Monday, September 14, 2009

the day at hand

It is so good to get away—especially somewhere so different. I spent the past week in Fort Worth, Texas and I really loved it. I was there directing Richard Greenberg’s Three Days of Rain for Amphibian Stage at the lovely Sanders Theater. The show runs through September 20th—and I’m really, really proud of it. The actors’ and designers’ work is inspired and truthful, and the whole Amphibian team are a bunch of amazingly hard-working, brilliant and artistic people.

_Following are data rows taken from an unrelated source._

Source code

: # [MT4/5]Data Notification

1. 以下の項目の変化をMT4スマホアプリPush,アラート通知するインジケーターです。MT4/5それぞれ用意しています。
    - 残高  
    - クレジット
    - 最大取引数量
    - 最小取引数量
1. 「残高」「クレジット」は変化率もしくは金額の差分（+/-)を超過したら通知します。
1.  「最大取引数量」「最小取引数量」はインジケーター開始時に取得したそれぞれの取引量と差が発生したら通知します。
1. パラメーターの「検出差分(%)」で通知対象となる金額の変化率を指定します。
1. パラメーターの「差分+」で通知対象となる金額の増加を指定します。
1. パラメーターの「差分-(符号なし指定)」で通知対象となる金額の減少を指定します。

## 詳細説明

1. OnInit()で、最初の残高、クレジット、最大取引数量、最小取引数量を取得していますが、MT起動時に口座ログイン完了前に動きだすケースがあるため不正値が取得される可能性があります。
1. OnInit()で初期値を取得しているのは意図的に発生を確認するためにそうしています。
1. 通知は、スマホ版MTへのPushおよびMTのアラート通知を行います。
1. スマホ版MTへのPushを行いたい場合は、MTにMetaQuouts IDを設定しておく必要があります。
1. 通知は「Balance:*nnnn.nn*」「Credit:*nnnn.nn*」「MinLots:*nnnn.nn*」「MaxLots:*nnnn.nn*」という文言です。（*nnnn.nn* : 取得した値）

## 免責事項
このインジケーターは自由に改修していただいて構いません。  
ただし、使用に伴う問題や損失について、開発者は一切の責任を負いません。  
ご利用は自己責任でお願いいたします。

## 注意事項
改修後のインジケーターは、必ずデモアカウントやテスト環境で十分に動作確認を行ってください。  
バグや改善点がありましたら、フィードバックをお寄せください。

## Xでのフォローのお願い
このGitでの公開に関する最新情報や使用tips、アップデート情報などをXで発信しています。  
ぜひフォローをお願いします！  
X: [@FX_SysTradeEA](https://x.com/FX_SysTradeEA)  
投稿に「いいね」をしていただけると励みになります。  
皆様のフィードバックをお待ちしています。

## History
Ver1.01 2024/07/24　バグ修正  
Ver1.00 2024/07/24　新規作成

I also got to go to two museums in the past couple days as my schedule opened up-- The Modern and The Kimbell—and those experiences added a hefty serving of joy and inspiration to my already-awesome time here. I was moved by the works of Gerhard Richter, Nicholas Nixon, Philip Haas, Anselm Keifer and Francis Bacon that I saw, but my favorite was the exhibition of William Kentridge’s work at the Modern—and his process of charcoal drawing, erasure and stop-motion animation is a bit of an exploration of many similar themes as the play I was working on… this quote from him is more eloquent than I.
“The final state of each drawing becomes a record of this painstaking process of erasure and addition—a palimpsest evocative of the emotional tension between forgetting and remembering. The making of each film was a rediscovery of what each film was. A first image, phrase or idea would justify itself in the unfolding of images, prases, and ideas spawned by the work as it progressed. The imperfect erasures of the successive stages of each drawing become a record of the progress of an idea and the passage of time. The smudges of erasure thicken in the film, but they also serve as a record of the days and months spent making the film—a record in slow-motion.”
It was especially resonant because I have vivid recollections of going to see the 2000 exhibition of his work at the New Museum in NY. The drawings and films had a profound impact on me, for their artistry, and also for his subtle but potent scrutiny of socio-political events close to him; namely, apartheid in his home of South Africa.
For me making a play is much like building a relationship with a person or with a work of art or literature. It takes some time to connect, there may be false-starts, missed connections and so on, but gradually, a bond is forged and intimacy follows. Something grows where once there was nothing. For a time it is all-consuming and then, often too quickly, it is over. The thing, the convergence exists only in memory. As the Walker character describes in Three Days of Rain, it is still there. “Old things scraped away to reveal older things, like a palimpsest, or pentimento.” I do not type the words without hearing Caleb Scott (the actor from my production) saying them.